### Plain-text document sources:

>>>

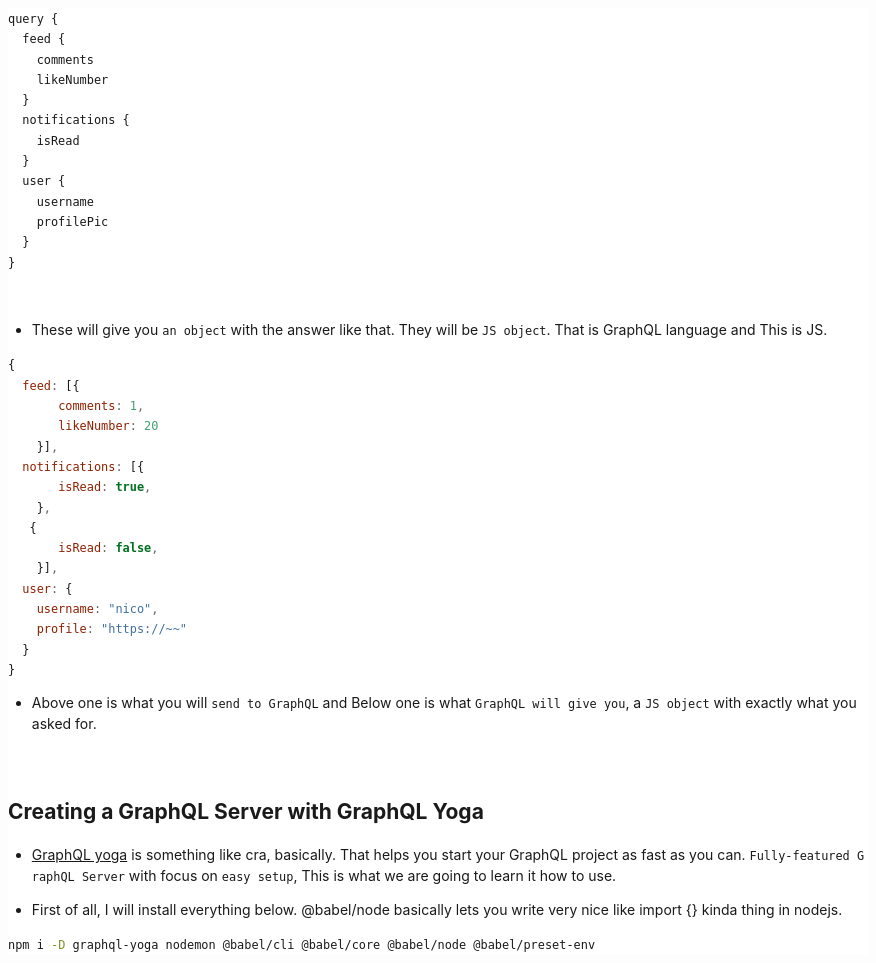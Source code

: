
 ```javascript
query {
  feed {
	comments
	likeNumber
  }
  notifications {
	isRead
  }
  user {
	username
	profilePic
  }
}
```

&nbsp;

- These will give you `an object` with the answer like that. They will be `JS object`. That is GraphQL language and This is JS.

```javascript
{
  feed: [{
	   comments: 1,
	   likeNumber: 20
	}],
  notifications: [{
	   isRead: true,
	},
   {
	   isRead: false,
	}],
  user: {
	username: "nico",
	profile: "https://~~"
  }
}
```

- Above one is what you will `send to GraphQL` and Below one is what `GraphQL will give you`, a `JS object` with exactly what you asked for.

&nbsp;

## Creating a GraphQL Server with GraphQL Yoga

- [GraphQL yoga](https://github.com/dotansimha/graphql-yoga) is something like cra, basically. That helps you start your GraphQL project as fast as you can. `Fully-featured GraphQL Server` with focus on `easy setup`, This is what we are going to learn it how to use.

- First of all, I will install everything below. @babel/node basically lets you write very nice like import {} kinda thing in nodejs.

```bash
npm i -D graphql-yoga nodemon @babel/cli @babel/core @babel/node @babel/preset-env
```
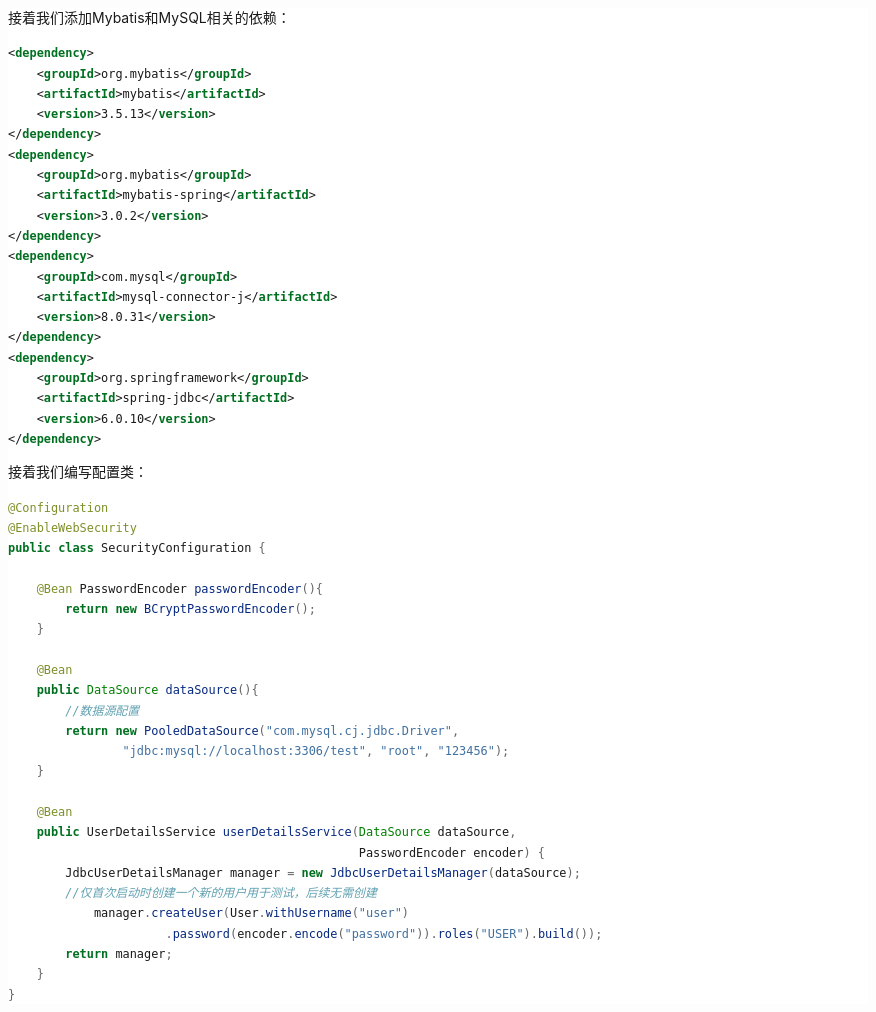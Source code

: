 接着我们添加Mybatis和MySQL相关的依赖：

```xml
<dependency>
    <groupId>org.mybatis</groupId>
    <artifactId>mybatis</artifactId>
    <version>3.5.13</version>
</dependency>
<dependency>
    <groupId>org.mybatis</groupId>
    <artifactId>mybatis-spring</artifactId>
    <version>3.0.2</version>
</dependency>
<dependency>
    <groupId>com.mysql</groupId>
    <artifactId>mysql-connector-j</artifactId>
    <version>8.0.31</version>
</dependency>
<dependency>
    <groupId>org.springframework</groupId>
    <artifactId>spring-jdbc</artifactId>
    <version>6.0.10</version>
</dependency>
```

接着我们编写配置类：

```java
@Configuration
@EnableWebSecurity
public class SecurityConfiguration {

    @Bean PasswordEncoder passwordEncoder(){
        return new BCryptPasswordEncoder();
    }

    @Bean
    public DataSource dataSource(){
      	//数据源配置
        return new PooledDataSource("com.mysql.cj.jdbc.Driver",
                "jdbc:mysql://localhost:3306/test", "root", "123456");
    }

    @Bean
    public UserDetailsService userDetailsService(DataSource dataSource,
                                                 PasswordEncoder encoder) {
        JdbcUserDetailsManager manager = new JdbcUserDetailsManager(dataSource);
      	//仅首次启动时创建一个新的用户用于测试，后续无需创建
   			manager.createUser(User.withUsername("user")
                      .password(encoder.encode("password")).roles("USER").build());
        return manager;
    }
}
```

<<<

Every line with "node" in it should be copied from the entries above.

### Response to the exercise:
- First of all, I will install everything below. @babel/node basically lets you write very nice like import {} kinda thing in nodejs.
npm i -D graphql-yoga nodemon @babel/cli @babel/core @babel/node @babel/preset-env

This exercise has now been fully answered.